Carefully consider your audience for this visualization -- students
and their advisors who are making course planning and registration
decisions. Does your visualization help them understand what
modifications are possible? Which classes can be taken early or
delayed? Maybe you can indicate which courses and terms are more
challenging -- workload, time commitment, etc.
-
A bi-partite graph showing two types of nodes: CSCI courses
and CSCI instructors where an edge is drawn between a course and an
instructor if the instructor has taught the course at least once.
There are no edges between instructors, or between courses. This
graph should reveal how faculty and courses cluster by
teaching/research interests and specializations.
The QuACS data is large (it includes data from the last 25 years!).
You should simplify the data to make sure the visualization is
legible. E.g., only include faculty who have taught at least one CSCI
course in the last year, only include CSCI classes that have a minimum
of 20 students, etc.
-
For extra credit you can design and execute an
additional interesting graph of your choice from this data (or subset
of this data).
Experiment with the visual options (layout, color, line style, line
thickness, line shape, text placement, font, etc.). What options are
most successful for the different visualizations? Write an excellent
caption for each of your polished graphs.
Part 3: Discussion
Analyze your experience with the Graphviz tool. Were you
able to successfully execute your designs? Did the tool help you
automatically create interesting, moderately-complex graphs?

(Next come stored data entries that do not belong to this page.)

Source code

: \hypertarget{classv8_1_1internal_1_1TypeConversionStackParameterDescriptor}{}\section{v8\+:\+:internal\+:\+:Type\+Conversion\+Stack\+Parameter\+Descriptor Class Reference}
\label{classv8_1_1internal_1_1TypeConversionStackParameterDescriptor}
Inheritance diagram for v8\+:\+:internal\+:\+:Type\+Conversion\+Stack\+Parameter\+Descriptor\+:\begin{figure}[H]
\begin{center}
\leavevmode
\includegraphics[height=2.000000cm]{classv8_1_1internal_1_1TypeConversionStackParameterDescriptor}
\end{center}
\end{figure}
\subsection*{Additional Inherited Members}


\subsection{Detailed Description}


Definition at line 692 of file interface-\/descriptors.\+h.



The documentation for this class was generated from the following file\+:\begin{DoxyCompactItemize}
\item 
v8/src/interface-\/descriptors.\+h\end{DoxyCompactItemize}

Note any weaknesses in the tool or degeneracies with more specific
inputs. Could you have done better by hand? What
adjustments/improvements do you believe are necessary to the graph
drawing engine of this tool?
Write a short review of the tool. How quick was the installation and
learning to use the tool? What resources were most useful? What
sorts of applications/datasets are most appropriate for this tool?
What are the limitations of this tool? What are some
suggestions/cautions to others who consider using this tool?
How to Submit
Regardless of whether you worked with a partner for part 2, each
student should individually prepare their own .pdf report with
embedded images. Be sure to include:
-
~5 graphs of synthetic data demonstrating a variety of graph
types and visualization styling. Write a short caption for each
describing what you were trying to achieve, what was successful,
and/or what needs improvement.
-
Your source code for part 1 that you used to generate synthetic input data.

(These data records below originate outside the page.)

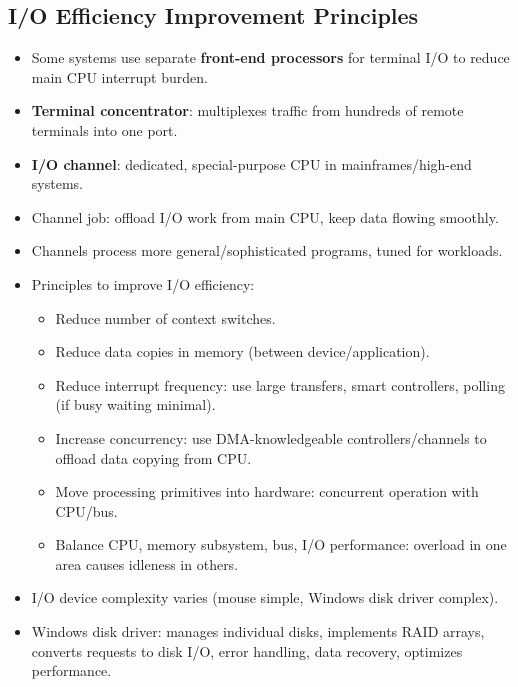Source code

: \subsection{I/O Efficiency Improvement Principles}
\begin{itemize}
    \item Some systems use separate \textbf{front-end processors} for terminal I/O to reduce main CPU interrupt burden.
    \item \textbf{Terminal concentrator}: multiplexes traffic from hundreds of remote terminals into one port.
    \item \textbf{I/O channel}: dedicated, special-purpose CPU in mainframes/high-end systems.
    \item Channel job: offload I/O work from main CPU, keep data flowing smoothly.
    \item Channels process more general/sophisticated programs, tuned for workloads.
    \item Principles to improve I/O efficiency:
    \begin{itemize}
        \item Reduce number of context switches.
        \item Reduce data copies in memory (between device/application).
        \item Reduce interrupt frequency: use large transfers, smart controllers, polling (if busy waiting minimal).
        \item Increase concurrency: use DMA-knowledgeable controllers/channels to offload data copying from CPU.
        \item Move processing primitives into hardware: concurrent operation with CPU/bus.
        \item Balance CPU, memory subsystem, bus, I/O performance: overload in one area causes idleness in others.
    \end{itemize}
    \item I/O device complexity varies (mouse simple, Windows disk driver complex).
    \item Windows disk driver: manages individual disks, implements RAID arrays, converts requests to disk I/O, error handling, data recovery, optimizes performance.
\end{itemize}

Note: We won't try to run your code when grading, so
don't include any 3rd party libraries you may have used or the
executable. The code should have some organization and basic
comments, but you do not need to prepare detailed documentation.
-
3 polished graphs of the course data with carefully written captions.
Be sure to point out interesting observations you discovered
about the course and instructor data that the viewer can
see in your visualizations.
-
The name of your partner -- if you worked with a partner for part 2.
-
Your source code for part 2 to process the QuACs data and prepare the input for
your course and instructor graph visualizations.
-
Your review and discussion of the Graphviz tool.
Finally, share your favorite, most-successful image from the assignment on the
Submitty Forum. Make sure your forum post includes a well-written and
descriptive caption to go along with your image.